Start of Data to process

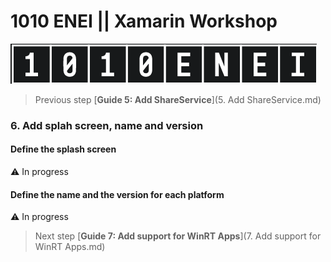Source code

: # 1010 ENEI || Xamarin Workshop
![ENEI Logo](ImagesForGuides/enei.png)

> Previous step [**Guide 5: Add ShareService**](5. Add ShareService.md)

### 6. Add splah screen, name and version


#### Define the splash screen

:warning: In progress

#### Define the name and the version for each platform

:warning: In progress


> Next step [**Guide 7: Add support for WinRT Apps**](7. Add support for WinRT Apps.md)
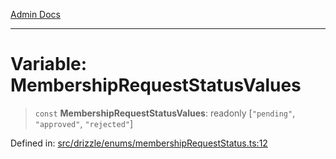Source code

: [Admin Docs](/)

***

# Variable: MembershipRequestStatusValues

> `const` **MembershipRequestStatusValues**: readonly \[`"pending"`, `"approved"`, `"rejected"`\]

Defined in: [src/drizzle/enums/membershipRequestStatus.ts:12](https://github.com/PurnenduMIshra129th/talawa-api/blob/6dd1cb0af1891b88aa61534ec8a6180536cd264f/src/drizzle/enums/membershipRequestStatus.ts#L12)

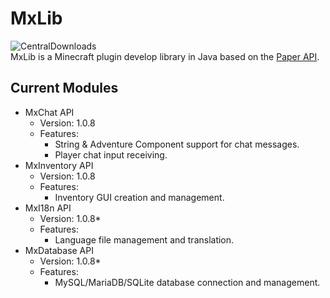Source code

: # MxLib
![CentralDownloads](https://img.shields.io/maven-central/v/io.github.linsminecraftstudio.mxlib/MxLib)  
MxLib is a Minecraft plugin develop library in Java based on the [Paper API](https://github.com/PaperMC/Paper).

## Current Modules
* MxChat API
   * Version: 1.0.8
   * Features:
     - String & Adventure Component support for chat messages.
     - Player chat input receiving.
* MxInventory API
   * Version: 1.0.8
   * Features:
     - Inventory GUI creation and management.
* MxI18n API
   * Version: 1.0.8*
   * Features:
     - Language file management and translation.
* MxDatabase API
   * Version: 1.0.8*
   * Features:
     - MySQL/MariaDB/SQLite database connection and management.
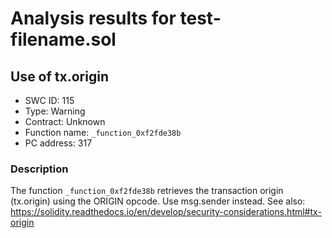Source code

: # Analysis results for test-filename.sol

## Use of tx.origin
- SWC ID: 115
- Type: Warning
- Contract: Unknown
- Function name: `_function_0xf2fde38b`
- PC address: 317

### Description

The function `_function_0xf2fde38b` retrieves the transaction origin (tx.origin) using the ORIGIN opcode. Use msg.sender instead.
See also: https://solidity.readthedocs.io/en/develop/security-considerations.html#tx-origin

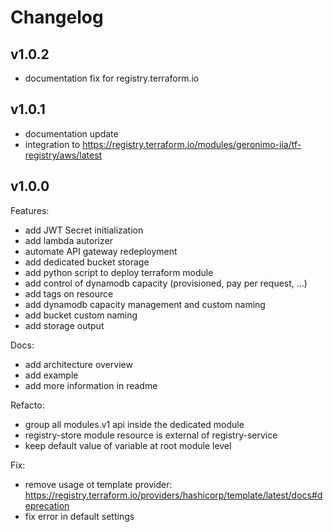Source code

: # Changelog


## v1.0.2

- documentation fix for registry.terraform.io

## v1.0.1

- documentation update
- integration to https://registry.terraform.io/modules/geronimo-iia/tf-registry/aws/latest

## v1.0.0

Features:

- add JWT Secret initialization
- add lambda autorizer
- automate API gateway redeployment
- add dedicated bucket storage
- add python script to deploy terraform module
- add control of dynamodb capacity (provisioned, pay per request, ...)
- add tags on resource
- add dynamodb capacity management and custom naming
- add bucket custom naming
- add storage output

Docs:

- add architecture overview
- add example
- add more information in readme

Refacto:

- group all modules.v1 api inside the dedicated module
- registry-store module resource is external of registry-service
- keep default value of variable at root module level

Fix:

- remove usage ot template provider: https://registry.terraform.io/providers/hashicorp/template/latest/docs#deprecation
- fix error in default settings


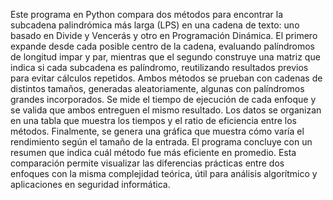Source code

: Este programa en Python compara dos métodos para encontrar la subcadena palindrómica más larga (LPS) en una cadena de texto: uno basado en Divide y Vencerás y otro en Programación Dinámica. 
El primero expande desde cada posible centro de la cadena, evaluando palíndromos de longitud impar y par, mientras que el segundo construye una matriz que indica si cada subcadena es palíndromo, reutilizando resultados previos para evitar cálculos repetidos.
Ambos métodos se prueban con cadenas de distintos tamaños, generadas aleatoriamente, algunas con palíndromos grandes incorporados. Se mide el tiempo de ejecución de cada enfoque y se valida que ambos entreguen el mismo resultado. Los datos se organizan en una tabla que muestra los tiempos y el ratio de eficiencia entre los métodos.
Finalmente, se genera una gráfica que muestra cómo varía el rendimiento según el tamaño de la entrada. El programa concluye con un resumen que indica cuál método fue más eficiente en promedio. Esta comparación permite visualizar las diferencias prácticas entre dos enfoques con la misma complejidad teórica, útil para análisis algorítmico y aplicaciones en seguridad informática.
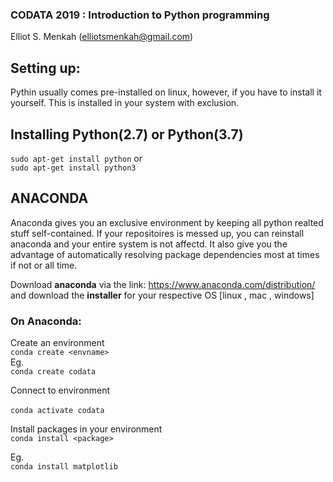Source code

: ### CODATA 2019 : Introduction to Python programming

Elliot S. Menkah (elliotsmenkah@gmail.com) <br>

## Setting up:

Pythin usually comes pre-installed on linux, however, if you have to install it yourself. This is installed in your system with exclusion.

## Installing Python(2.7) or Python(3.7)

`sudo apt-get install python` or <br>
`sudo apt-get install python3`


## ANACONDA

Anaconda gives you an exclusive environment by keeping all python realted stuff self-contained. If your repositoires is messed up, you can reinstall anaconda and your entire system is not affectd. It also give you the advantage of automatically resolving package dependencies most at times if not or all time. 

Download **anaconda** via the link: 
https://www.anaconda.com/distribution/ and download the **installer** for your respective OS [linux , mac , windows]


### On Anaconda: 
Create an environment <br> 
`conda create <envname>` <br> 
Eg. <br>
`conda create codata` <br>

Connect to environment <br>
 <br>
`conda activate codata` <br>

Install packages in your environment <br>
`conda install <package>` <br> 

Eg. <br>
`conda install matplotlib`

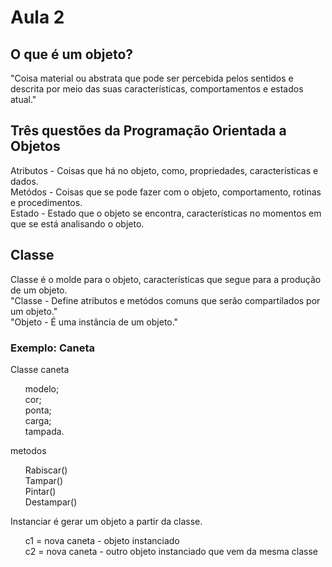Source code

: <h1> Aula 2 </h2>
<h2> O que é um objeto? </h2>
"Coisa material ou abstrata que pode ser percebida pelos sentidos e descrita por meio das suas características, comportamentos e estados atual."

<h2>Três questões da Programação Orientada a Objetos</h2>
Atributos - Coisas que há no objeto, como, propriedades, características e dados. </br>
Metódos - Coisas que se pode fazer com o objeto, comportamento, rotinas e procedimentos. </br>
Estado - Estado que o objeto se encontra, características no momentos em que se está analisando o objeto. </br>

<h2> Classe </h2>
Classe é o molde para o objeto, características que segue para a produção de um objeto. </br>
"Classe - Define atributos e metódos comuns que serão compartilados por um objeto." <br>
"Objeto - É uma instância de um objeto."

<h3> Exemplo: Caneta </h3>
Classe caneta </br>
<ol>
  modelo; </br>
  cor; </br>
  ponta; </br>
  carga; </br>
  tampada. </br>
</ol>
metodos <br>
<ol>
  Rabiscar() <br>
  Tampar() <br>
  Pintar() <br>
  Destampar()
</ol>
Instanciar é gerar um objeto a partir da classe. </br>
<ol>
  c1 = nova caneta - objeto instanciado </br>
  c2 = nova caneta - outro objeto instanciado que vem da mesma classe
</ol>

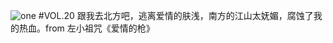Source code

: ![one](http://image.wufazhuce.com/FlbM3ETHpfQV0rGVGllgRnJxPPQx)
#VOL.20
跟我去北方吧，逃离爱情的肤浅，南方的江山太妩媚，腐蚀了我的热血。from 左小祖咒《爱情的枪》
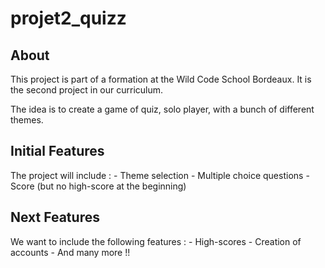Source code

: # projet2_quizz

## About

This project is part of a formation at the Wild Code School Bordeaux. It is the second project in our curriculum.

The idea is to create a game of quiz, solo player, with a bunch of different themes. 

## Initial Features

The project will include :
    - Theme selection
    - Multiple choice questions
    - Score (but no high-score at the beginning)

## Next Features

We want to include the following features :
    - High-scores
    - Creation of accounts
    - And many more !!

End of Data to process

Directions:
Pull every line containing "terraform" from the data.

Result for this task:
- documentation fix for registry.terraform.io
- integration to https://registry.terraform.io/modules/geronimo-iia/tf-registry/aws/latest
- add python script to deploy terraform module
- remove usage ot template provider: https://registry.terraform.io/providers/hashicorp/template/latest/docs#deprecation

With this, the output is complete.